I think the reason they have done it is because more time would be a burden on their resources that may not be justified at the cost of $0. But they of course want more and more people to try it, hence the high number of participants that be on it.
We as users would want more. But why it ain’t so is not hard to decipher.
Who is most? Most working class people in the world? Most people in India? Brazil? Sudan? Mississippi?
I respect your stance. It’s just not where I am. I use Proton products every day, and literally know no one in my personal or professional life who uses them. And this isn’t specific to Proton, it applies to most privacy services. Signal is the only exception, and even then, you can count my contact list on one hand.
Even if they do, and I hope that they do, Teams is used primarily for work by businesses.
It’s not a personal tool.
I personally don’t think it’s a good idea to launch a Signal like app. That being said, chats are currently possible in Proton Meet. I tested it.

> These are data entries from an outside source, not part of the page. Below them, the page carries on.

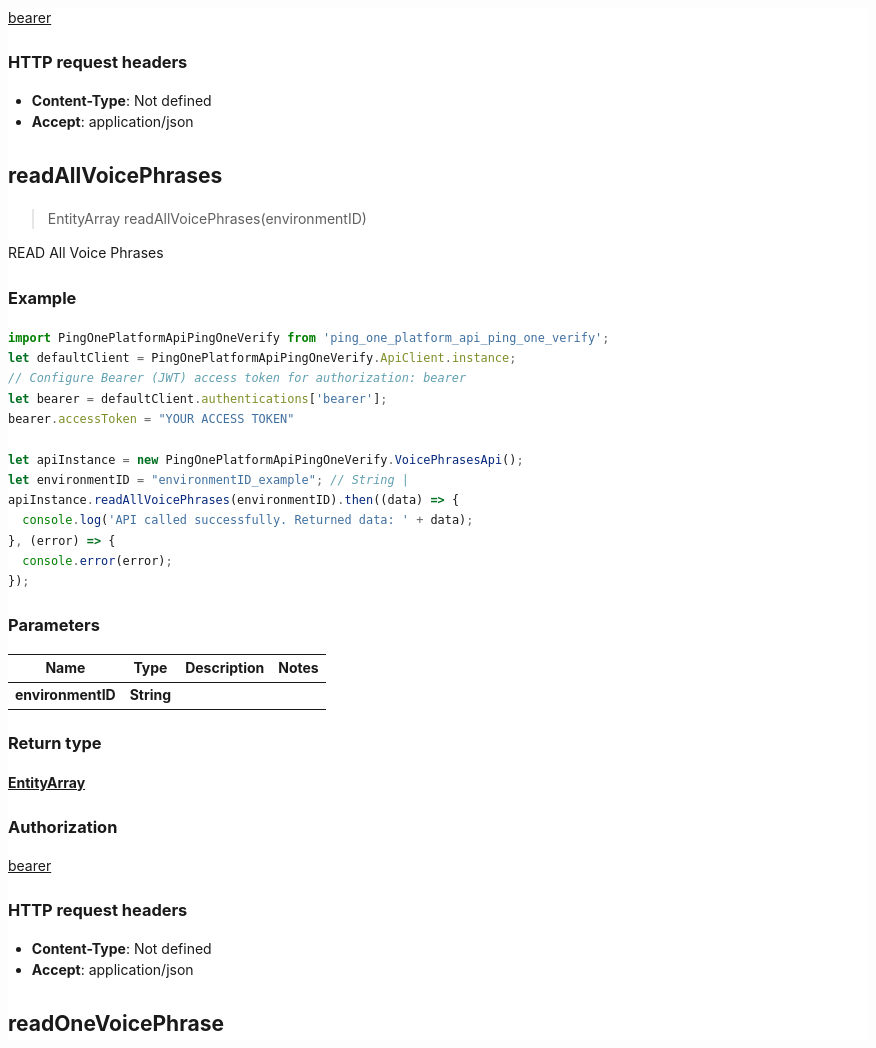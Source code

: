 [bearer](../README.md#bearer)

### HTTP request headers

- **Content-Type**: Not defined
- **Accept**: application/json


## readAllVoicePhrases

> EntityArray readAllVoicePhrases(environmentID)

READ All Voice Phrases

### Example

```javascript
import PingOnePlatformApiPingOneVerify from 'ping_one_platform_api_ping_one_verify';
let defaultClient = PingOnePlatformApiPingOneVerify.ApiClient.instance;
// Configure Bearer (JWT) access token for authorization: bearer
let bearer = defaultClient.authentications['bearer'];
bearer.accessToken = "YOUR ACCESS TOKEN"

let apiInstance = new PingOnePlatformApiPingOneVerify.VoicePhrasesApi();
let environmentID = "environmentID_example"; // String | 
apiInstance.readAllVoicePhrases(environmentID).then((data) => {
  console.log('API called successfully. Returned data: ' + data);
}, (error) => {
  console.error(error);
});

```

### Parameters


Name | Type | Description  | Notes
------------- | ------------- | ------------- | -------------
 **environmentID** | **String**|  | 

### Return type

[**EntityArray**](EntityArray.md)

### Authorization

[bearer](../README.md#bearer)

### HTTP request headers

- **Content-Type**: Not defined
- **Accept**: application/json


## readOneVoicePhrase
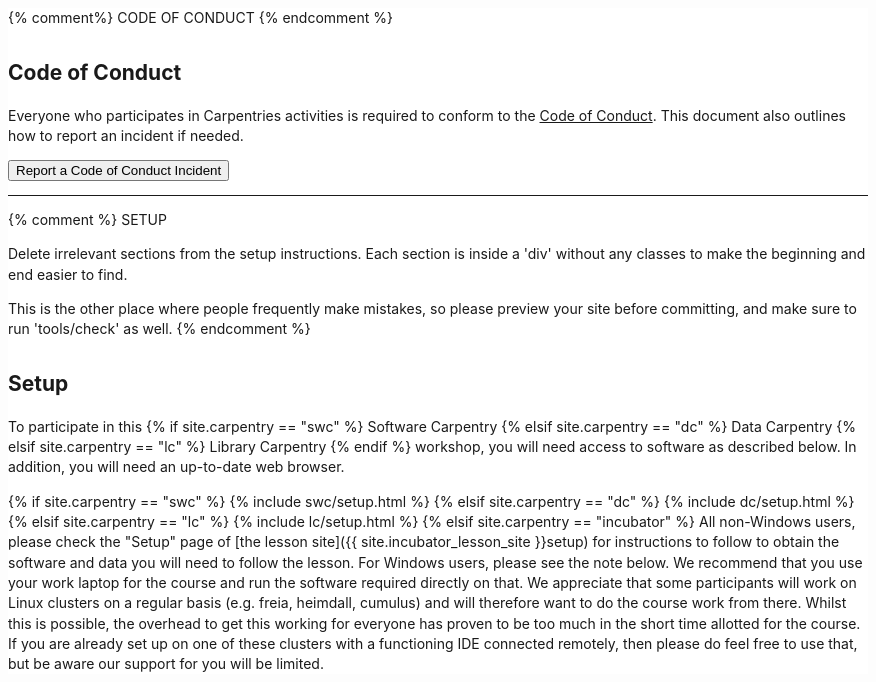 {% comment%}
CODE OF CONDUCT
{% endcomment %}
<h2 id="code-of-conduct">Code of Conduct</h2>

<p>
Everyone who participates in Carpentries activities is required to conform to the <a href="https://docs.carpentries.org/topic_folders/policies/code-of-conduct.html">Code of Conduct</a>. This document also outlines how to report an incident if needed.
</p>

<p class="text-center">
  <a href="https://goo.gl/forms/KoUfO53Za3apOuOK2">
    <button type="button" class="btn btn-info">Report a Code of Conduct Incident</button>
  </a>
</p>
<hr/>

{% comment %}
SETUP

Delete irrelevant sections from the setup instructions.  Each
section is inside a 'div' without any classes to make the beginning
and end easier to find.

This is the other place where people frequently make mistakes, so
please preview your site before committing, and make sure to run
'tools/check' as well.
{% endcomment %}

<h2 id="setup">Setup</h2>

<p>
  To participate in this
  {% if site.carpentry == "swc" %}
  Software Carpentry
  {% elsif site.carpentry == "dc" %}
  Data Carpentry
  {% elsif site.carpentry == "lc" %}
  Library Carpentry
  {% endif %}
  workshop,
  you will need access to software as described below.
  In addition, you will need an up-to-date web browser.
</p>

{% if site.carpentry == "swc" %}
{% include swc/setup.html %}
{% elsif site.carpentry == "dc" %}
{% include dc/setup.html %}
{% elsif site.carpentry == "lc" %}
{% include lc/setup.html %}
{% elsif site.carpentry == "incubator" %}
All non-Windows users, please check the "Setup" page of
[the lesson site]({{ site.incubator_lesson_site }}setup) for instructions to follow
to obtain the software and data you will need to follow the lesson. For Windows
users, please see the note below. We recommend that you use your work laptop for
the course and run the software required directly on that. We appreciate that
some participants will work on Linux clusters on a regular basis (e.g. freia,
heimdall, cumulus) and will therefore want to do the course work from there.
Whilst this is possible, the overhead to get this working for everyone has
proven to be too much in the short time allotted for the course. If you are
already set up on one of these clusters with a functioning IDE connected
remotely, then please do feel free to use that, but be aware our support for you
will be limited.
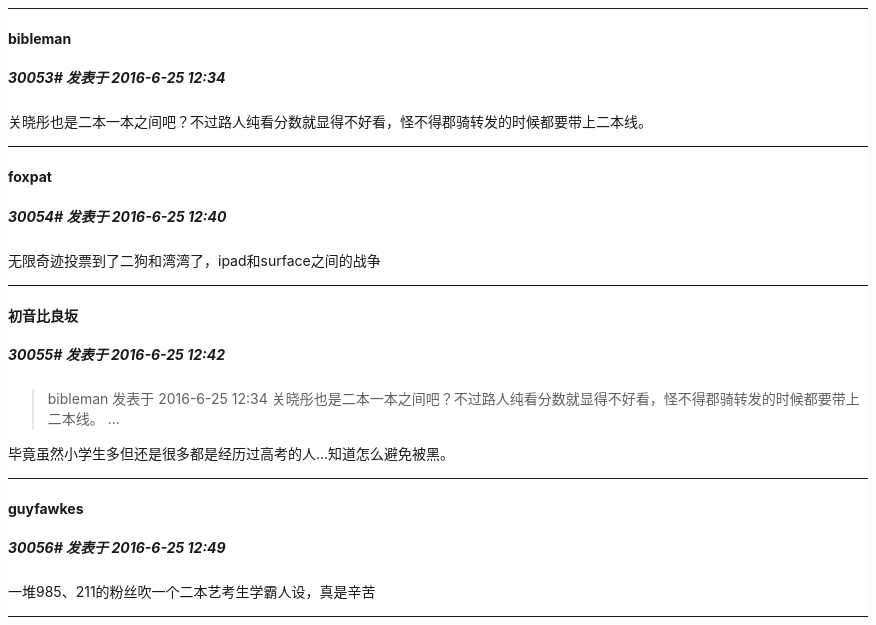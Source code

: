 



*****

####  bibleman  
##### 30053#       发表于 2016-6-25 12:34




关晓彤也是二本一本之间吧？不过路人纯看分数就显得不好看，怪不得郡骑转发的时候都要带上二本线。







*****

####  foxpat  
##### 30054#       发表于 2016-6-25 12:40




无限奇迹投票到了二狗和湾湾了，ipad和surface之间的战争







*****

####  初音比良坂  
##### 30055#       发表于 2016-6-25 12:42



<blockquote>bibleman 发表于 2016-6-25 12:34
关晓彤也是二本一本之间吧？不过路人纯看分数就显得不好看，怪不得郡骑转发的时候都要带上二本线。 ...</blockquote>
毕竟虽然小学生多但还是很多都是经历过高考的人…知道怎么避免被黑。







*****

####  guyfawkes  
##### 30056#       发表于 2016-6-25 12:49




一堆985、211的粉丝吹一个二本艺考生学霸人设，真是辛苦







*****
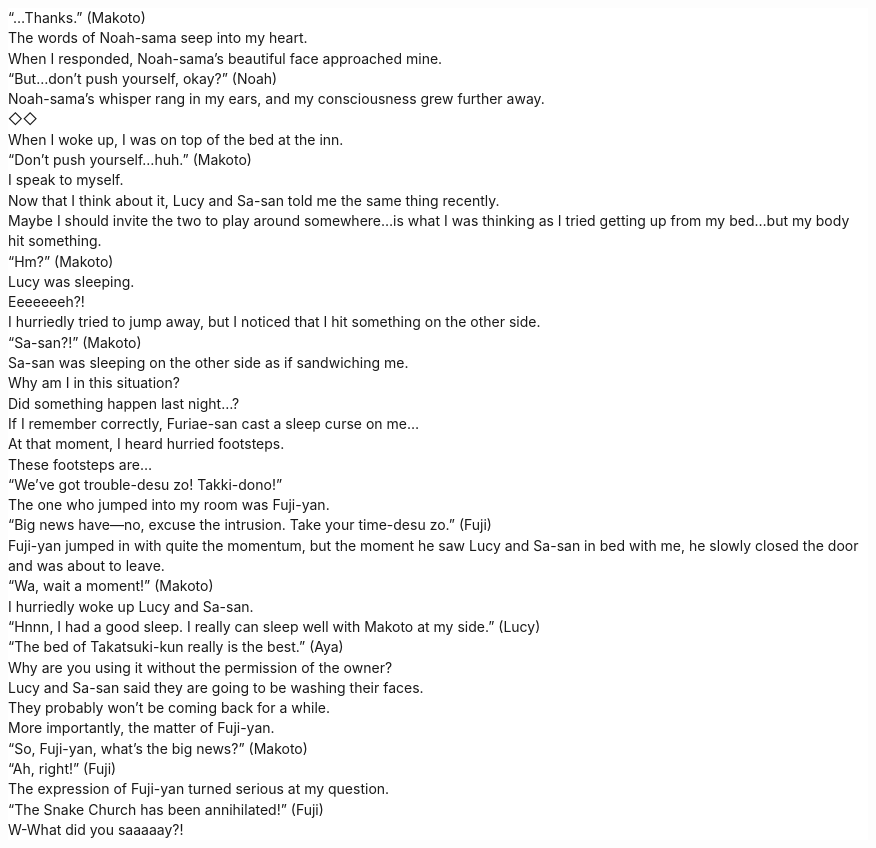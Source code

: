 “…Thanks.” (Makoto)<br/>
The words of Noah-sama seep into my heart. <br/>
When I responded, Noah-sama’s beautiful face approached mine. <br/>
“But…don’t push yourself, okay?” (Noah)<br/>
Noah-sama’s whisper rang in my ears, and my consciousness grew further away. <br/>
◇◇<br/>
When I woke up, I was on top of the bed at the inn.<br/>
“Don’t push yourself…huh.” (Makoto)<br/>
I speak to myself.<br/>
Now that I think about it, Lucy and Sa-san told me the same thing recently. <br/>
Maybe I should invite the two to play around somewhere…is what I was thinking as I tried getting up from my bed…but my body hit something.<br/>
“Hm?” (Makoto)<br/>
Lucy was sleeping.<br/>
Eeeeeeeh?! <br/>
I hurriedly tried to jump away, but I noticed that I hit something on the other side. <br/>
“Sa-san?!” (Makoto)<br/>
Sa-san was sleeping on the other side as if sandwiching me. <br/>
Why am I in this situation?<br/>
Did something happen last night…?<br/>
If I remember correctly, Furiae-san cast a sleep curse on me…<br/>
At that moment, I heard hurried footsteps. <br/>
These footsteps are…<br/>
“We’ve got trouble-desu zo! Takki-dono!” <br/>
The one who jumped into my room was Fuji-yan.<br/>
“Big news have—no, excuse the intrusion. Take your time-desu zo.” (Fuji)<br/>
Fuji-yan jumped in with quite the momentum, but the moment he saw Lucy and Sa-san in bed with me, he slowly closed the door and was about to leave. <br/>
“Wa, wait a moment!” (Makoto)<br/>
I hurriedly woke up Lucy and Sa-san. <br/>
“Hnnn, I had a good sleep. I really can sleep well with Makoto at my side.” (Lucy)<br/>
“The bed of Takatsuki-kun really is the best.” (Aya)<br/>
Why are you using it without the permission of the owner? <br/>
Lucy and Sa-san said they are going to be washing their faces.<br/>
They probably won’t be coming back for a while.<br/>
More importantly, the matter of Fuji-yan.<br/>
“So, Fuji-yan, what’s the big news?” (Makoto)<br/>
“Ah, right!” (Fuji)<br/>
The expression of Fuji-yan turned serious at my question.<br/>
“The Snake Church has been annihilated!” (Fuji)<br/>
W-What did you saaaaay?!<br/>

It didn’t take off for personal use is because it sucked! It still does. Proton can fix it with their offering.
Yes, I know. Like I said, they won’t make a chat app like Google Chat (albeit would be cool if they did) but they have to evolve Meet into more than what it is. I’m hoping they make it such that one to one or group chats are possible without really joining a meeting (which has time limits even on paid versions). A chat would be perpetually open like any other chat/Teams chat. So, not Signal but still Proton Meet that can be used like Signal if one wanted to.
Hmm, I wonder how this would work if the person you want to meet with doesn’t have a Proton account. Could be useful for my business actually, since I’ve previously been using Jitsi, but only begrudgingly since it has its issues.
No sign in required. You can create a conference call link and invite anyone with a single click, even if you and others on the call don’t have a Proton Account.
Did you try it with someone else in your own home, or someone who is actually in a completely different location?
Curious about this too. If you can easily restart after an hour, they might as well make it unlimited. It’s stupid to introduce this friction. We all know none of us will reach the 50-person limit.
Yup. Saw this earlier. Considered sharing it, but I figured someone else would.